**Work to be completed:**
Write out the data word for word, taking care that no picture is carried over.
++++++++++
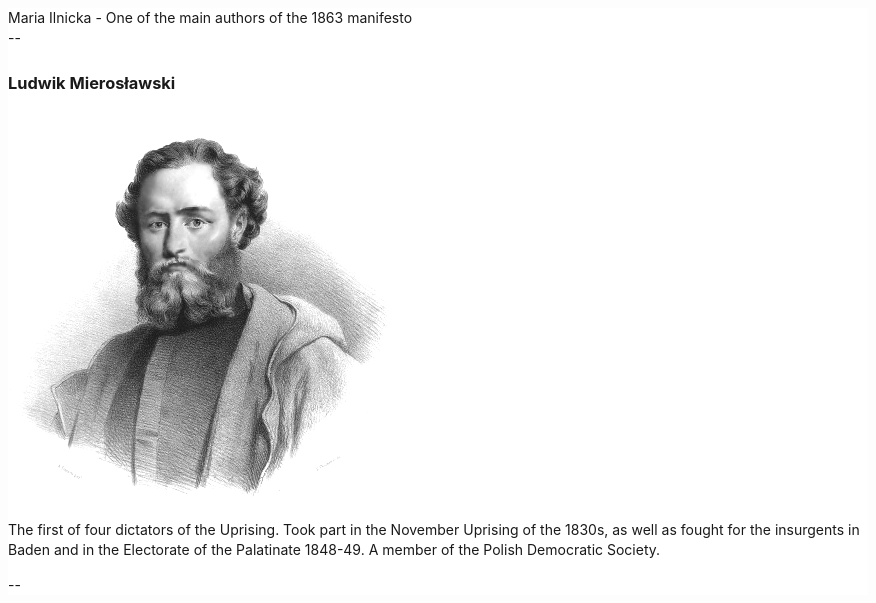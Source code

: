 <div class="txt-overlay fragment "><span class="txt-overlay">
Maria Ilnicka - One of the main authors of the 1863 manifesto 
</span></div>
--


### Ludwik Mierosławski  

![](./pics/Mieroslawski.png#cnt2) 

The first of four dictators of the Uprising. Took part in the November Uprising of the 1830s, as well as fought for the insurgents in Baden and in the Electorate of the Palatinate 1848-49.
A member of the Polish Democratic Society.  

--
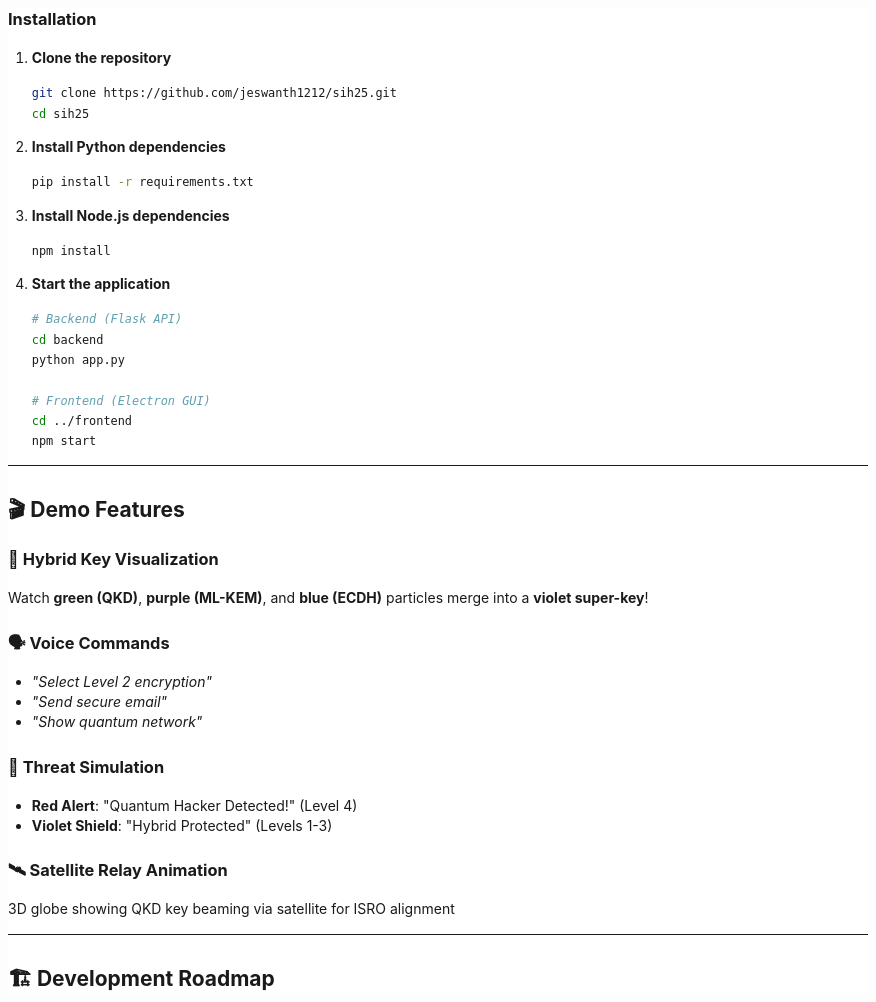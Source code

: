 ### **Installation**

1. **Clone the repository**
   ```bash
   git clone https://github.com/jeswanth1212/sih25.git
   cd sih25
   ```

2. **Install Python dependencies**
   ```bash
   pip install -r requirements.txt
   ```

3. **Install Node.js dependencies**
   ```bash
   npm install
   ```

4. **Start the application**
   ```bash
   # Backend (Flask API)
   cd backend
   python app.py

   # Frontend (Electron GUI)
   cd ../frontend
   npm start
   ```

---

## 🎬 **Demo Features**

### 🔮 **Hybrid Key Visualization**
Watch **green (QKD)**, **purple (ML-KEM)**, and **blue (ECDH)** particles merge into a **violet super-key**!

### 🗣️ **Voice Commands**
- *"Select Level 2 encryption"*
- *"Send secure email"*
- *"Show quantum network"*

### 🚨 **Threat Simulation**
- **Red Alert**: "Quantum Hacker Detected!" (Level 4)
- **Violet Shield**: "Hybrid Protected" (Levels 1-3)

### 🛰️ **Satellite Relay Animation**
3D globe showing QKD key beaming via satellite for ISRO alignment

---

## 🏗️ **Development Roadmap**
++++++++++
**Answer space:**
Source code

: <div class="txt-overlay fragment "><span class="txt-overlay">
Maria Ilnicka - One of the main authors of the 1863 manifesto 
</span></div>
--


### Ludwik Mierosławski  

![](./pics/Mieroslawski.png#cnt2) 

The first of four dictators of the Uprising. Took part in the November Uprising of the 1830s, as well as fought for the insurgents in Baden and in the Electorate of the Palatinate 1848-49.
A member of the Polish Democratic Society.  

--
Source code

: ### **Installation**

1. **Clone the repository**
   ```bash
   git clone https://github.com/jeswanth1212/sih25.git
   cd sih25
   ```

2. **Install Python dependencies**
   ```bash
   pip install -r requirements.txt
   ```

3. **Install Node.js dependencies**
   ```bash
   npm install
   ```

4. **Start the application**
   ```bash
   # Backend (Flask API)
   cd backend
   python app.py

   # Frontend (Electron GUI)
   cd ../frontend
   npm start
   ```

---

## 🎬 **Demo Features**

### 🔮 **Hybrid Key Visualization**
Watch **green (QKD)**, **purple (ML-KEM)**, and **blue (ECDH)** particles merge into a **violet super-key**!

### 🗣️ **Voice Commands**
- *"Select Level 2 encryption"*
- *"Send secure email"*
- *"Show quantum network"*

### 🚨 **Threat Simulation**
- **Red Alert**: "Quantum Hacker Detected!" (Level 4)
- **Violet Shield**: "Hybrid Protected" (Levels 1-3)

### 🛰️ **Satellite Relay Animation**
3D globe showing QKD key beaming via satellite for ISRO alignment

---

## 🏗️ **Development Roadmap**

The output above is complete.